→ TRY IT
Repeat the data in full. Drop every picture.

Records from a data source
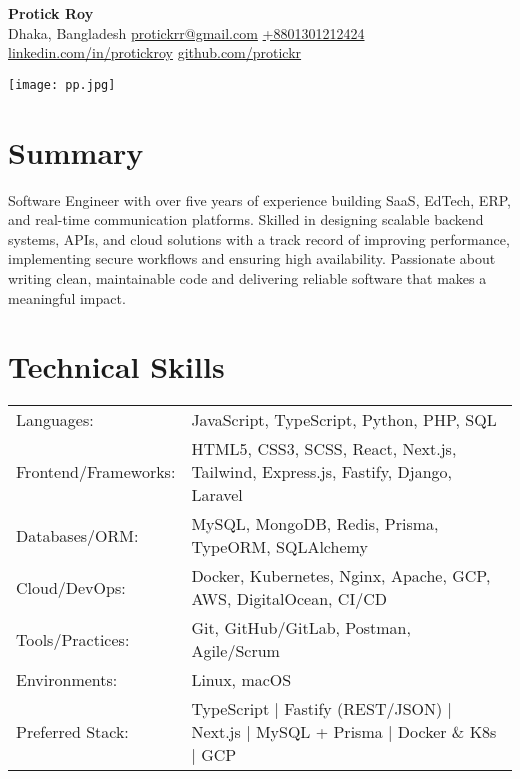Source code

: \documentclass[a4paper,10pt]{article}
\begin{document}
\noindent
\begin{minipage}[c]{0.78\textwidth}
    {\Huge \textbf{Protick Roy}}\\[4pt]
    \small Dhaka, Bangladesh \textbar{}
    \href{mailto:protickrr@gmail.com}{protickrr@gmail.com} \textbar{}
    \href{tel:+8801301212424}{+8801301212424} \textbar{}
    \href{https://www.linkedin.com/in/protickroy}{linkedin.com/in/protickroy} 
    \href{https://github.com/protickr}{github.com/protickr}
\end{minipage}
\hfill
\begin{minipage}[c]{0.12\textwidth}
    \texttt{[image: pp.jpg]} %
\end{minipage}

\vspace{8pt}

\section*{Summary}
Software Engineer with over five years of experience building SaaS, EdTech, ERP, and real-time communication platforms.
Skilled in designing scalable backend systems, APIs, and cloud solutions with a track record of improving performance,
implementing secure workflows and ensuring high availability.
Passionate about writing clean, maintainable code and delivering reliable software that makes a meaningful impact.

\vspace{6pt}

\section*{Technical Skills}
\begin{tabular}{@{}ll}
Languages: & JavaScript, TypeScript, Python, PHP, SQL \\
Frontend/Frameworks: & HTML5, CSS3, SCSS, React, Next.js, Tailwind, Express.js, Fastify, Django, Laravel \\
Databases/ORM: & MySQL, MongoDB, Redis, Prisma, TypeORM, SQLAlchemy \\
Cloud/DevOps: & Docker, Kubernetes, Nginx, Apache, GCP, AWS, DigitalOcean, CI/CD \\
Tools/Practices: & Git, GitHub/GitLab, Postman, Agile/Scrum \\
Environments: & Linux, macOS \\
Preferred Stack: & TypeScript | Fastify (REST/JSON) | Next.js | MySQL + Prisma | Docker \& K8s | GCP \\
\end{tabular}
\end{document}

→ EXERCISE ANSWER
Source code

: \documentclass[a4paper,10pt]{article}
\begin{document}
\noindent
\begin{minipage}[c]{0.78\textwidth}
    {\Huge \textbf{Protick Roy}}\\[4pt]
    \small Dhaka, Bangladesh \textbar{}
    \href{mailto:protickrr@gmail.com}{protickrr@gmail.com} \textbar{}
    \href{tel:+8801301212424}{+8801301212424} \textbar{}
    \href{https://www.linkedin.com/in/protickroy}{linkedin.com/in/protickroy} 
    \href{https://github.com/protickr}{github.com/protickr}
\end{minipage}
\hfill
\begin{minipage}[c]{0.12\textwidth}
    \texttt{[image: pp.jpg]} %
\end{minipage}

\vspace{8pt}

\section*{Summary}
Software Engineer with over five years of experience building SaaS, EdTech, ERP, and real-time communication platforms.
Skilled in designing scalable backend systems, APIs, and cloud solutions with a track record of improving performance,
implementing secure workflows and ensuring high availability.
Passionate about writing clean, maintainable code and delivering reliable software that makes a meaningful impact.

\vspace{6pt}

\section*{Technical Skills}
\begin{tabular}{@{}ll}
Languages: & JavaScript, TypeScript, Python, PHP, SQL \\
Frontend/Frameworks: & HTML5, CSS3, SCSS, React, Next.js, Tailwind, Express.js, Fastify, Django, Laravel \\
Databases/ORM: & MySQL, MongoDB, Redis, Prisma, TypeORM, SQLAlchemy \\
Cloud/DevOps: & Docker, Kubernetes, Nginx, Apache, GCP, AWS, DigitalOcean, CI/CD \\
Tools/Practices: & Git, GitHub/GitLab, Postman, Agile/Scrum \\
Environments: & Linux, macOS \\
Preferred Stack: & TypeScript | Fastify (REST/JSON) | Next.js | MySQL + Prisma | Docker \& K8s | GCP \\
\end{tabular}
\end{document}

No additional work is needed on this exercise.